Her evidence cast serious doubt on the story prosecutors had presented to the court about where Mrs Rayney was killed.

“It was my evidence actually that said she was alive just before she was buried in a park ... unconscious but alive.”

That contradicted with what state prosecutors believed happened. Their account was the victim was killed in her home. But Dr Milne found pollen in Mrs Rayney’s nose that meant she’d breathed it in at the park her body was found in — the pollen was not found at her home in another Perth suburb.

The particles were so small they couldn’t be seen with the naked eye. “Unless you have it under microscope you don’t know it’s there.”

To get the samples she visited the park where Mrs Rayney’s body was found at the same time of year, in the sort of forensic super-sleuth made popular on TV dramas. But it’s as far removed as the quieter world of palynology as you can get.
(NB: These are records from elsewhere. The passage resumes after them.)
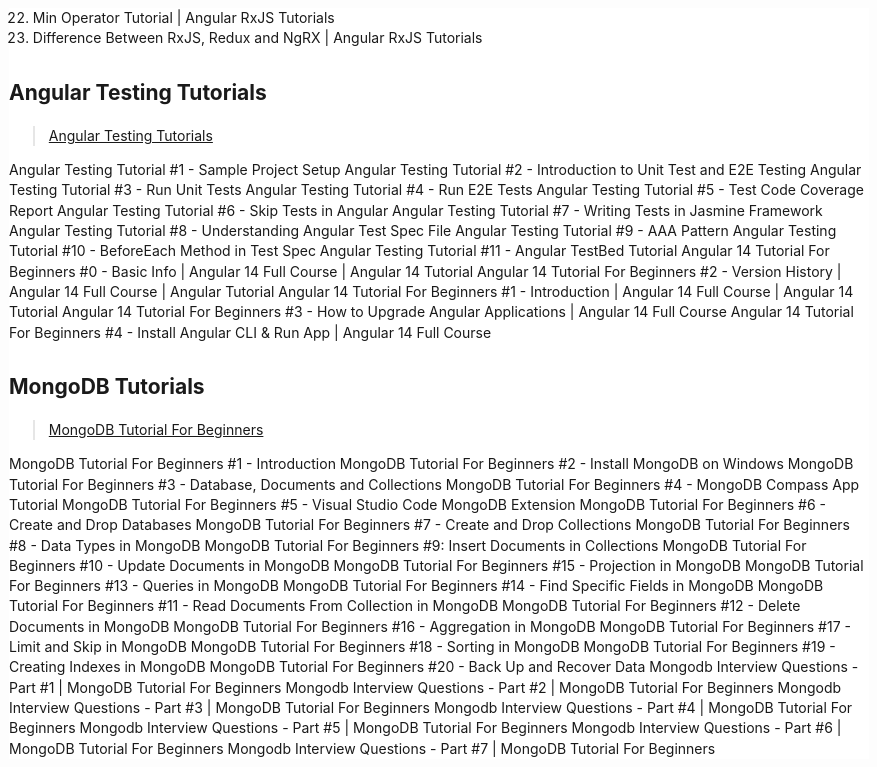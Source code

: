 22. Min Operator Tutorial | Angular RxJS Tutorials
23. Difference Between RxJS, Redux and NgRX | Angular RxJS Tutorials
    
## Angular Testing Tutorials
> [Angular Testing Tutorials](https://youtube.com/playlist?list=PLp50dWW_m40Vwos9FO-QnCvGPTy24RRSB)

Angular Testing Tutorial #1 - Sample Project Setup
Angular Testing Tutorial #2 - Introduction to Unit Test and E2E Testing
Angular Testing Tutorial #3 - Run Unit Tests
Angular Testing Tutorial #4 - Run E2E Tests
Angular Testing Tutorial #5 - Test Code Coverage Report
Angular Testing Tutorial #6 - Skip Tests in Angular
Angular Testing Tutorial #7 - Writing Tests in Jasmine Framework
Angular Testing Tutorial #8 - Understanding Angular Test Spec File
Angular Testing Tutorial #9 - AAA Pattern
Angular Testing Tutorial #10 - BeforeEach Method in Test Spec
Angular Testing Tutorial #11 - Angular TestBed Tutorial
Angular 14 Tutorial For Beginners #0 - Basic Info | Angular 14 Full Course | Angular 14 Tutorial
Angular 14 Tutorial For Beginners #2 - Version History | Angular 14 Full Course | Angular Tutorial
Angular 14 Tutorial For Beginners #1 - Introduction | Angular 14 Full Course | Angular 14 Tutorial
Angular 14 Tutorial For Beginners #3 - How to Upgrade Angular Applications | Angular 14 Full Course
Angular 14 Tutorial For Beginners #4 - Install Angular CLI & Run App | Angular 14 Full Course

## MongoDB Tutorials
> [MongoDB Tutorial For Beginners](https://youtube.com/playlist?list=PLp50dWW_m40UWFSV6PTgYzciZJIxgHy7Q)

MongoDB Tutorial For Beginners #1 - Introduction
MongoDB Tutorial For Beginners #2 - Install MongoDB on Windows
MongoDB Tutorial For Beginners #3 - Database, Documents and Collections
MongoDB Tutorial For Beginners #4 - MongoDB Compass App Tutorial
MongoDB Tutorial For Beginners #5 - Visual Studio Code MongoDB Extension
MongoDB Tutorial For Beginners #6 - Create and Drop Databases
MongoDB Tutorial For Beginners #7 - Create and Drop Collections
MongoDB Tutorial For Beginners #8 - Data Types in MongoDB
MongoDB Tutorial For Beginners #9: Insert Documents in Collections
MongoDB Tutorial For Beginners #10 - Update Documents in MongoDB
MongoDB Tutorial For Beginners #15 - Projection in MongoDB
MongoDB Tutorial For Beginners #13 - Queries in MongoDB
MongoDB Tutorial For Beginners #14 - Find Specific Fields in MongoDB
MongoDB Tutorial For Beginners #11 - Read Documents From Collection in MongoDB
MongoDB Tutorial For Beginners #12 - Delete Documents in MongoDB
MongoDB Tutorial For Beginners #16 - Aggregation in MongoDB
MongoDB Tutorial For Beginners #17 - Limit and Skip in MongoDB
MongoDB Tutorial For Beginners #18 - Sorting in MongoDB
MongoDB Tutorial For Beginners #19 - Creating Indexes in MongoDB
MongoDB Tutorial For Beginners #20 - Back Up and Recover Data
Mongodb Interview Questions - Part #1 | MongoDB Tutorial For Beginners
Mongodb Interview Questions - Part #2 | MongoDB Tutorial For Beginners
Mongodb Interview Questions - Part #3 | MongoDB Tutorial For Beginners
Mongodb Interview Questions - Part #4 | MongoDB Tutorial For Beginners
Mongodb Interview Questions - Part #5 | MongoDB Tutorial For Beginners
Mongodb Interview Questions - Part #6 | MongoDB Tutorial For Beginners
Mongodb Interview Questions - Part #7 | MongoDB Tutorial For Beginners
“I feel very privileged to do what I do. Because I got into it by accident and still stumble along with it ... It’s not the kind of thing I ever thought I’d do.”

She started out as a physical education teacher so it still surprises her the twists her career has taken.

“I do a lot of inspirational speaking at schools and it’s one of those things I say, that you just have to follow your dreams of what you find interesting.”